Just Finished Reading: 31 Bond Street by Ellen Horan (FP: 2010)
New York, 1857. No matter how calculated it was still an act of desperation. With two teenage daughters needing a husband before long Emma Cunningham needed stability, financial security and a suitable address. In other words she needed to marry – and soon. She was fortunate in one way – despite being a widow she was still young and still beautiful enough to entice a suitable man into her orbit. She was also worldly enough and practical enough to realise that she might have to sleep with him a few times to bait the hook. After all desperate times required desperate measures. As her financial situation worsened her luck seemed to change. On holiday she briefly crossed paths with a fellow New Yorker dentist Dr Harvey Burdell. He was ideal – young enough without being naïve, rich enough without being out of her reach and interested enough in Emma to consider a relationship beyond friendship or a brief dalliance. After a short time in her company he seemed to be charmed enough by her to offer her rooms in his house and a position as housekeeper. It was an ideal opportunity to work on the good Doctor and bring him around to her way of thinking. As she agreed to the arrangement she could already hear wedding bells in her near future. But once in the house things do not go as she’d hoped. The good Doctor has plans too – plans to be rich off the expansion of New York’s docks and trade with the South. Plans that keep him out of the house for longer and longer periods including overnight. Does he have another mistress? Is he just using her as an unpaid housekeeper and occasional bed partner? Is there any future for Emma and her daughters or will she need to cut her losses and move on? Just days away from making her decision it is made for her. Alerted by the screams of the cook she finds her future hoped for husband lying in a pool of his own blood. With the house still locked up from the night before there is only one suspect – Emma herself – and the local DA is out to make a name for himself on the way to being elected Mayor of the city.

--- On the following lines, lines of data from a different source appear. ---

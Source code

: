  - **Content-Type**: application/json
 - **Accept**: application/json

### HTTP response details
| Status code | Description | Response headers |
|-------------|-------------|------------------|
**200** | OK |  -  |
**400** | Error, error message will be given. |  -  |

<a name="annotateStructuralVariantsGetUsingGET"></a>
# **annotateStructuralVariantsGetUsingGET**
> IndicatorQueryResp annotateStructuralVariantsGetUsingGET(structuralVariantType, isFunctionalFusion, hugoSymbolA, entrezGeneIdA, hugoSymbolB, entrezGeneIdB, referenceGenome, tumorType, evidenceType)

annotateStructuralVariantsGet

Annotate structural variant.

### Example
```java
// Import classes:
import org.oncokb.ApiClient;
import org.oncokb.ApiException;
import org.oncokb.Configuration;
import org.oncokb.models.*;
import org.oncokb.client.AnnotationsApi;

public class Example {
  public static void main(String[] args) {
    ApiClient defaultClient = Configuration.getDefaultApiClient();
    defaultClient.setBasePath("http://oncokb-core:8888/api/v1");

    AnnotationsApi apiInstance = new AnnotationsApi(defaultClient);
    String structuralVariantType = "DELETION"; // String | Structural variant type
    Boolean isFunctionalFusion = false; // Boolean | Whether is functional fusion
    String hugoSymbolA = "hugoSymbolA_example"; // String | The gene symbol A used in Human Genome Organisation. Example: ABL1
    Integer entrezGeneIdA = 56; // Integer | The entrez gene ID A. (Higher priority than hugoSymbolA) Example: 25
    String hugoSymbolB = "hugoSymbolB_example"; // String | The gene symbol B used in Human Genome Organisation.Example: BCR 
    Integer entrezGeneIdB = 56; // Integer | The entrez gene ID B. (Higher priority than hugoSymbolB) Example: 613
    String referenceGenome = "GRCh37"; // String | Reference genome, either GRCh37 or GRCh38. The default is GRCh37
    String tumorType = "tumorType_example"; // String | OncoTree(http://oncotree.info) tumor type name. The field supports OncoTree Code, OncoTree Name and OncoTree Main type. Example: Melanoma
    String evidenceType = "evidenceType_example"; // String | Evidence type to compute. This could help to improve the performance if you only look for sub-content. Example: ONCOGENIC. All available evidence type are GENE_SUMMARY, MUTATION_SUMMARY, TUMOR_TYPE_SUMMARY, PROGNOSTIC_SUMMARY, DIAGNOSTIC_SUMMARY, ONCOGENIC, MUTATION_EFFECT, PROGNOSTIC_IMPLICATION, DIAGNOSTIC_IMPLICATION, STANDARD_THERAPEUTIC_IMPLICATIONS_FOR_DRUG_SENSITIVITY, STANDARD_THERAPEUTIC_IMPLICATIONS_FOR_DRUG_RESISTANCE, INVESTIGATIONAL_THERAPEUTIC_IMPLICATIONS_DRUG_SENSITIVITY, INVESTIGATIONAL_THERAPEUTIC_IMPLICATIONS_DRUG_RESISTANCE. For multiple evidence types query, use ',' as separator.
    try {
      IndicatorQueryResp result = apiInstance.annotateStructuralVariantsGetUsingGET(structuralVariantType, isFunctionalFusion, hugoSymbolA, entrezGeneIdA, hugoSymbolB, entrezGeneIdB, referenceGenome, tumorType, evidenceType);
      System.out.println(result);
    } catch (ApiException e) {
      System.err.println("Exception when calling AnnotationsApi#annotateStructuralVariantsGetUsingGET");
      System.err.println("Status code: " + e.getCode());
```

Innocent or not Emma will hang…..
Based on a real crime that shocked New York in 1857 and a trail that made reputations this was a very entertaining murder mystery that actually kept me wondering almost up to the end. Emma was far from innocent and had what could be called a colourful past. However, did she or could she have killed her soon to be/hoped for husband? That was indeed the question raised both in the subsequent trial (I was rather disappointed that the trial didn’t figure more prominently – which is about my biggest criticism of the book) and in a series of flashbacks looking at actions of the main characters including the victim who had a very colourful past indeed! Well-paced and containing some very well drawn characters – Emma’s defence lawyer and his wife where to me the stars of the show and I’d like to see them in future novels – this was an entertaining romp which easily kept me turning pages and made me want to learn more about the time and place so ably rendered in print. Recommended.
4 comments:
sounds like a worthwhile expenditure of energy and effort... to read it, i mean..
@ Mudpuddle: Yes, I certainly didn't feel cheated either with the cost or the time it took. It was entertaining, kept me guessing and made me think about stuff..... and took me away from the real world for a while which I think we all need right now.
I guess it was foolish of me to expect you to tell us if she did it or not. But you made me want to know!
@ Judy: I'm generally careful with spoilers - BAD memories of giving things away! Made some people VERY unhappy with me.... [lol]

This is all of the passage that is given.